▸ WHAT YOU ARE ASKED TO DO
Please copy exactly the lines from the first in the records through the line that contains "- Consistent navigation", but not the pictures.

Saved entries
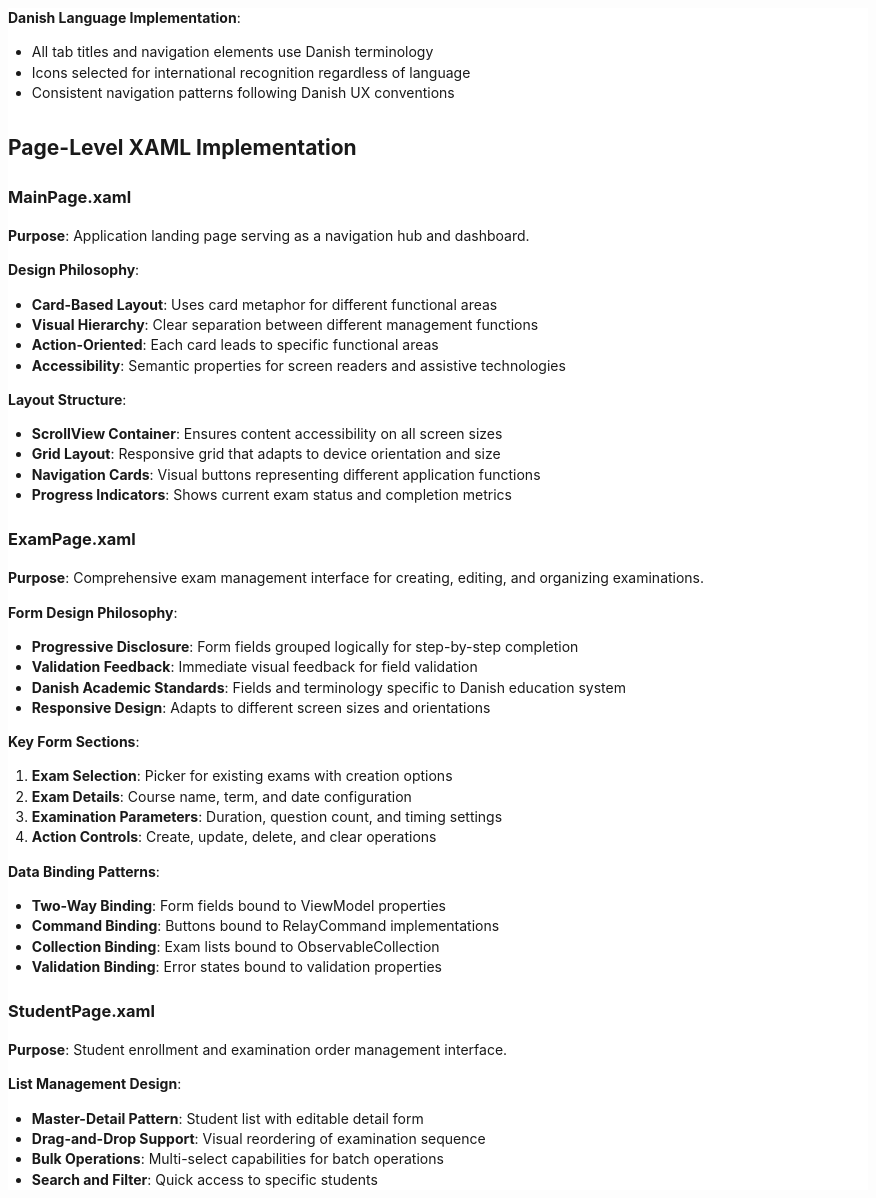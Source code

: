 **Danish Language Implementation**:
- All tab titles and navigation elements use Danish terminology
- Icons selected for international recognition regardless of language
- Consistent navigation patterns following Danish UX conventions

## Page-Level XAML Implementation

### MainPage.xaml
**Purpose**: Application landing page serving as a navigation hub and dashboard.

**Design Philosophy**:
- **Card-Based Layout**: Uses card metaphor for different functional areas
- **Visual Hierarchy**: Clear separation between different management functions
- **Action-Oriented**: Each card leads to specific functional areas
- **Accessibility**: Semantic properties for screen readers and assistive technologies

**Layout Structure**:
- **ScrollView Container**: Ensures content accessibility on all screen sizes
- **Grid Layout**: Responsive grid that adapts to device orientation and size
- **Navigation Cards**: Visual buttons representing different application functions
- **Progress Indicators**: Shows current exam status and completion metrics

### ExamPage.xaml
**Purpose**: Comprehensive exam management interface for creating, editing, and organizing examinations.

**Form Design Philosophy**:
- **Progressive Disclosure**: Form fields grouped logically for step-by-step completion
- **Validation Feedback**: Immediate visual feedback for field validation
- **Danish Academic Standards**: Fields and terminology specific to Danish education system
- **Responsive Design**: Adapts to different screen sizes and orientations

**Key Form Sections**:
1. **Exam Selection**: Picker for existing exams with creation options
2. **Exam Details**: Course name, term, and date configuration
3. **Examination Parameters**: Duration, question count, and timing settings
4. **Action Controls**: Create, update, delete, and clear operations

**Data Binding Patterns**:
- **Two-Way Binding**: Form fields bound to ViewModel properties
- **Command Binding**: Buttons bound to RelayCommand implementations
- **Collection Binding**: Exam lists bound to ObservableCollection
- **Validation Binding**: Error states bound to validation properties

### StudentPage.xaml
**Purpose**: Student enrollment and examination order management interface.

**List Management Design**:
- **Master-Detail Pattern**: Student list with editable detail form
- **Drag-and-Drop Support**: Visual reordering of examination sequence
- **Bulk Operations**: Multi-select capabilities for batch operations
- **Search and Filter**: Quick access to specific students
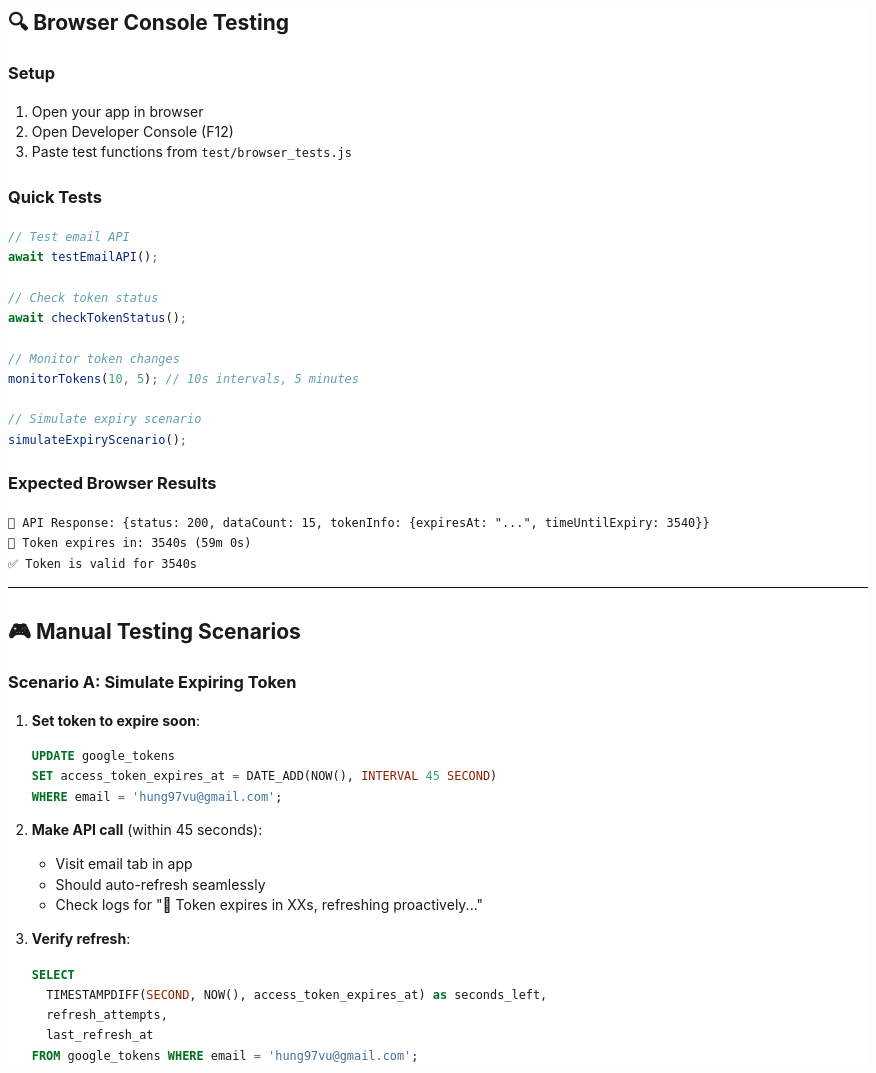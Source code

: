 
## 🔍 Browser Console Testing

### Setup
1. Open your app in browser
2. Open Developer Console (F12)  
3. Paste test functions from `test/browser_tests.js`

### Quick Tests
```javascript
// Test email API
await testEmailAPI();

// Check token status
await checkTokenStatus();

// Monitor token changes
monitorTokens(10, 5); // 10s intervals, 5 minutes

// Simulate expiry scenario  
simulateExpiryScenario();
```

### Expected Browser Results
```
📡 API Response: {status: 200, dataCount: 15, tokenInfo: {expiresAt: "...", timeUntilExpiry: 3540}}
🔐 Token expires in: 3540s (59m 0s)
✅ Token is valid for 3540s
```

---

## 🎮 Manual Testing Scenarios

### Scenario A: Simulate Expiring Token
1. **Set token to expire soon**:
   ```sql
   UPDATE google_tokens 
   SET access_token_expires_at = DATE_ADD(NOW(), INTERVAL 45 SECOND)
   WHERE email = 'hung97vu@gmail.com';
   ```

2. **Make API call** (within 45 seconds):
   - Visit email tab in app
   - Should auto-refresh seamlessly
   - Check logs for "🔄 Token expires in XXs, refreshing proactively..."

3. **Verify refresh**:
   ```sql
   SELECT 
     TIMESTAMPDIFF(SECOND, NOW(), access_token_expires_at) as seconds_left,
     refresh_attempts,
     last_refresh_at
   FROM google_tokens WHERE email = 'hung97vu@gmail.com';
   ```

▸ RESULT
Source code

: **Danish Language Implementation**:
- All tab titles and navigation elements use Danish terminology
- Icons selected for international recognition regardless of language
- Consistent navigation patterns following Danish UX conventions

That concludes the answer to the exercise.